Multithreading is “the ability of a central processing unit (CPU) (or a single core in a multi-core processor) to provide multiple threads of execution concurrently, supported by the operating system.” In situations where the work can be divided into smaller units, which can be run in parallel, without negative effects on data consistency, multithreading can be used to improve application performance.
In Kafka topics, records are grouped into smaller units—partitions, which can be processed independently without compromising the correctness of the results and lays the foundations for parallel processing. This is usually achieved by scaling: using multiple consumers within the same group, each processing data from a subset of topic partitions and running in a single thread.
For most use cases, reading and processing messages in a single thread is perfectly fine, so it’s not surprising that thread per consumer threading model is commonly used with the Apache Kafka® consumer. When processing doesn’t involve I/O operations, it’s usually very fast, so the poll loop runs smoothly. While this model has many benefits, especially with regard to the simplicity of client code, it also has limitations that can cause problems in some use cases.
Understanding Kafka consumer internals is important in implementing a successful multi-threaded solution that overcomes these limitations, in which analyzing the thread per consumer model and taking a look under the hood of the Kafka consumer is a good first step.
This blog post assumes the use of Kafka consumers from the Java client library; therefore, some claims made here may not apply to other client libraries. For an alternate approach to parallelism that subdivides the unit of work from a partition down to a key or even a message, check out the blog post on the Confluent Parallel Consumer.
When implementing a multi-threaded consumer architecture, it is important to note that the Kafka consumer is not thread safe. Multi-threaded access must be properly synchronized, which can be tricky. This is why the single-threaded model is commonly used.
A typical single-threaded implementation is centered around a poll loop. Basically, it’s an infinite loop that repeats two actions:
while (true) { ConsumerRecords records = consumer.poll(Duration.ofMillis(10000)); // Handle fetched records }
With the default configuration, the consumer automatically stores offsets to Kafka. You can use the auto.commit.interval.ms config to tweak the frequency of commits.

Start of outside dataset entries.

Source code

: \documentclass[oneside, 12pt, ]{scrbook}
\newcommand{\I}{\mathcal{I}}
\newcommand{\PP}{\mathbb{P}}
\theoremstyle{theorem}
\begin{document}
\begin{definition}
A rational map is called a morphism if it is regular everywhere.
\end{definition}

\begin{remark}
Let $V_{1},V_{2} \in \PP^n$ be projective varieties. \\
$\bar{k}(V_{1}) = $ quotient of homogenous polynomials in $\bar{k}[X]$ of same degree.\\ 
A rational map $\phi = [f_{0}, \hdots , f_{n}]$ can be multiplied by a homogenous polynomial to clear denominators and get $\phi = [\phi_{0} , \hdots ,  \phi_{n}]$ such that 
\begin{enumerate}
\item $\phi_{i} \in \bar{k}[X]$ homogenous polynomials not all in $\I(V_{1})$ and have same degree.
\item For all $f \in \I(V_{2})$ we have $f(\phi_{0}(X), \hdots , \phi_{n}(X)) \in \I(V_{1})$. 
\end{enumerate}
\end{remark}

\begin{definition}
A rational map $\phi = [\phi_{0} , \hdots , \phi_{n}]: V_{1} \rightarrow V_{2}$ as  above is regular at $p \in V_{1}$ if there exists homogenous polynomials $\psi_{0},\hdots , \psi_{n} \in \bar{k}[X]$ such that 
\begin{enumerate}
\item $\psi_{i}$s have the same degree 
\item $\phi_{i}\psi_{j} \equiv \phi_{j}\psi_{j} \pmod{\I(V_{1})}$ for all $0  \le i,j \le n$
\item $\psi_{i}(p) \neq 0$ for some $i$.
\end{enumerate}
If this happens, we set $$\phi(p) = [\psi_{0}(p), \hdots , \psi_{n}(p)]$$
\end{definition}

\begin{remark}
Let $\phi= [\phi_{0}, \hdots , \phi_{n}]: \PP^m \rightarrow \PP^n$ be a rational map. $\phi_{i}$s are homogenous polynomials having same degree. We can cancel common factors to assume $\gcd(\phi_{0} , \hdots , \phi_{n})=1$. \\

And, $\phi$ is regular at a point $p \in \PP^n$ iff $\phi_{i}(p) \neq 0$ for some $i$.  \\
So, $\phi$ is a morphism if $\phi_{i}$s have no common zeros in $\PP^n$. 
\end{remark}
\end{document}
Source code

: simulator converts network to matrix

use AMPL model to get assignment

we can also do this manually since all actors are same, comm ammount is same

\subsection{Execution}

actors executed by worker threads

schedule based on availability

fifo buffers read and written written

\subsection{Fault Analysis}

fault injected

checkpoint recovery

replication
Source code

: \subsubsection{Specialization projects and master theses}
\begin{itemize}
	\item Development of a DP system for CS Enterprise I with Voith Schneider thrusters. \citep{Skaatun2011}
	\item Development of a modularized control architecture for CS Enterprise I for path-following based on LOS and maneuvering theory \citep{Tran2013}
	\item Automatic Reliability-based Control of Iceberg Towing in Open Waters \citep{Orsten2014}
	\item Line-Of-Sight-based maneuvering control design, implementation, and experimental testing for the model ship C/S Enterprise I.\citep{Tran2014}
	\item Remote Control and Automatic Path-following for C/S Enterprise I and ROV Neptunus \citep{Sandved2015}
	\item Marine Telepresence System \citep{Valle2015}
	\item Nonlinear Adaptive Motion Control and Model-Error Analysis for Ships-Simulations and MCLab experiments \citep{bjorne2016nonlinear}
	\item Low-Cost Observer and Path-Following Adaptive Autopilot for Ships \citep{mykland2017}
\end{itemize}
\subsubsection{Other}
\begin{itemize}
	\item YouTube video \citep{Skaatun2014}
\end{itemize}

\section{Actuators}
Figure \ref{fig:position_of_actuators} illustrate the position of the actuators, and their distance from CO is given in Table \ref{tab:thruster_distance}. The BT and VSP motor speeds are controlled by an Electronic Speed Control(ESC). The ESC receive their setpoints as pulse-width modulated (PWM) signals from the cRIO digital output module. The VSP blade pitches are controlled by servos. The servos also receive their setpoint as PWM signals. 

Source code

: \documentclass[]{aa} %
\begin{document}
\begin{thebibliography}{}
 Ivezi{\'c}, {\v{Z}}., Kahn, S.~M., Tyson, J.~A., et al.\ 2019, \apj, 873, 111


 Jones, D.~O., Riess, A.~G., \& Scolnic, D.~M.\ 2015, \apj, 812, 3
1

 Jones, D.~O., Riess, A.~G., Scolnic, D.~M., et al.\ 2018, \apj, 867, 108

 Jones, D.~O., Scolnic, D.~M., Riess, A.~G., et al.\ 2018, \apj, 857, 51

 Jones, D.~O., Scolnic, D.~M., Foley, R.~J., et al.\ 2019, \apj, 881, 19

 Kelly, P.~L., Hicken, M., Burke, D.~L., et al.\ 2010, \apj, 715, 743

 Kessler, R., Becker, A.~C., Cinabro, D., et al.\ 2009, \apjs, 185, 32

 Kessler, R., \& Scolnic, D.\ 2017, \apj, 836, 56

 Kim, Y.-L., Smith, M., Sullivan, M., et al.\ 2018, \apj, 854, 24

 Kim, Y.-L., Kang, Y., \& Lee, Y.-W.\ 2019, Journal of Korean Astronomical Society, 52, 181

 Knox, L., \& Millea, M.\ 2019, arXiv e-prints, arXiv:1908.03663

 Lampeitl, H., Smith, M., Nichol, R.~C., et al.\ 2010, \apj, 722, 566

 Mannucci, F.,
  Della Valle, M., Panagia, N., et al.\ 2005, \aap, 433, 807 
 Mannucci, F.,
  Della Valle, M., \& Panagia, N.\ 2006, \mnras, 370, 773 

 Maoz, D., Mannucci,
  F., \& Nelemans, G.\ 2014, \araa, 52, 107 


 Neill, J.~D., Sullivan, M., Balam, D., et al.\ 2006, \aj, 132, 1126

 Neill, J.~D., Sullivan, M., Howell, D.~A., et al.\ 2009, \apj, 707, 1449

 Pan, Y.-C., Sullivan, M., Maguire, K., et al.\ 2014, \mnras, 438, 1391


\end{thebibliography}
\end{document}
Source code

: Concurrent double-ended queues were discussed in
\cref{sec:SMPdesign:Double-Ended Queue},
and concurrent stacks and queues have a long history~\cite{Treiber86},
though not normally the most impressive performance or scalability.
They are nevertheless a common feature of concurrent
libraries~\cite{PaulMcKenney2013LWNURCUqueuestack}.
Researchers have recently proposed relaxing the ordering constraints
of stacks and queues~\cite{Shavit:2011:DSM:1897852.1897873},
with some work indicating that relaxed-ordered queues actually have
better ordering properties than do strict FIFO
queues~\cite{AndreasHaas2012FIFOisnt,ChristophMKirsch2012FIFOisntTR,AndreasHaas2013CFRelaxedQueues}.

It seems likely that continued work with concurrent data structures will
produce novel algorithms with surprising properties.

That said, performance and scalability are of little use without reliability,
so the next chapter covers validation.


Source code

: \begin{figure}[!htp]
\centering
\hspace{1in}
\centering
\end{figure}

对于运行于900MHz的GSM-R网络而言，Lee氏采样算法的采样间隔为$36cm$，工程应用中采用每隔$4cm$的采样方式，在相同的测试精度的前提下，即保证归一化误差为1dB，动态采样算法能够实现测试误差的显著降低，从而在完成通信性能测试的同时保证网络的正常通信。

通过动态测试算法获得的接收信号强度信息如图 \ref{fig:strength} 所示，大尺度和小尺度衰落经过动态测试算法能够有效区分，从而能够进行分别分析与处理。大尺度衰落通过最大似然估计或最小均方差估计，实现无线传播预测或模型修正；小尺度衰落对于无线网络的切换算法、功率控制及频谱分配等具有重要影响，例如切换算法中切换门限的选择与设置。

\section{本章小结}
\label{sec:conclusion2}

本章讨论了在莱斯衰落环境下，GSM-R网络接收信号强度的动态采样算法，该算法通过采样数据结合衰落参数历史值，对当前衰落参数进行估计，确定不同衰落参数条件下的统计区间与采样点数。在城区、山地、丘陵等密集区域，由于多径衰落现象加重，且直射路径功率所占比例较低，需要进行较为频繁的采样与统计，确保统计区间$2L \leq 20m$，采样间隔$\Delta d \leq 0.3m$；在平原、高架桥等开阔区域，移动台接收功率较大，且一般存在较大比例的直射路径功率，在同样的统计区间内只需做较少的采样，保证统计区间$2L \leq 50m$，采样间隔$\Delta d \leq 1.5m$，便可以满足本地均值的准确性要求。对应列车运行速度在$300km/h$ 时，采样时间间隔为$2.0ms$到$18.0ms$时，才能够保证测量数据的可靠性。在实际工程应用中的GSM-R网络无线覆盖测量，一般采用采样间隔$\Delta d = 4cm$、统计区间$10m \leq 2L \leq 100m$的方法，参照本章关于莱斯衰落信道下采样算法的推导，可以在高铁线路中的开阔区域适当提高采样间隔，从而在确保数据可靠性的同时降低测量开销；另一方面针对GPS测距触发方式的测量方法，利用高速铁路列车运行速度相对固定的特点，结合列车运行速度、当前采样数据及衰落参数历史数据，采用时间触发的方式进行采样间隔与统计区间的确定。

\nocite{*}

The following is the official description of this config:
“The frequency in milliseconds that the consumer offsets are auto-committed to Kafka if enable.auto.commit is set to true.”
Based on that description alone, users new to Kafka might assume that offsets are committed in these intervals by a background thread. In reality, offsets are committed during the consumer’s poll method execution, and the auto.commit.interval.ms only defines the minimum delay between commits. Only offsets of records returned in previous poll calls are committed. Since processing happens between poll calls, offsets of unprocessed records will never be committed. This guarantees at-least-once delivery semantics.
Automatic offset committing can be disabled, where the application itself must take care of manually committing offsets of processed records.
Because records are fetched and processed by the same thread, they are processed in the same order as they were written to the partition. This is referred to as processing order guarantees.
Consumer group rebalancing is triggered when partitions need to be reassigned among consumers in the consumer group: A new consumer joins the group; an existing consumer leaves the group; an existing consumer changes subscription; or partitions are added to one of the subscribed topics.
Rebalancing is orchestrated by the group coordinator and it involves communication with all consumers in the group. To dive deeper into the consumer group rebalance protocol, see Everything You Always Wanted to Know About Kafka’s Rebalance Protocol But Were Afraid to Ask by Matthias J. Sax from Kafka Summit and The Magical Rebalance Protocol of Apache Kafka by Gwen Shapira.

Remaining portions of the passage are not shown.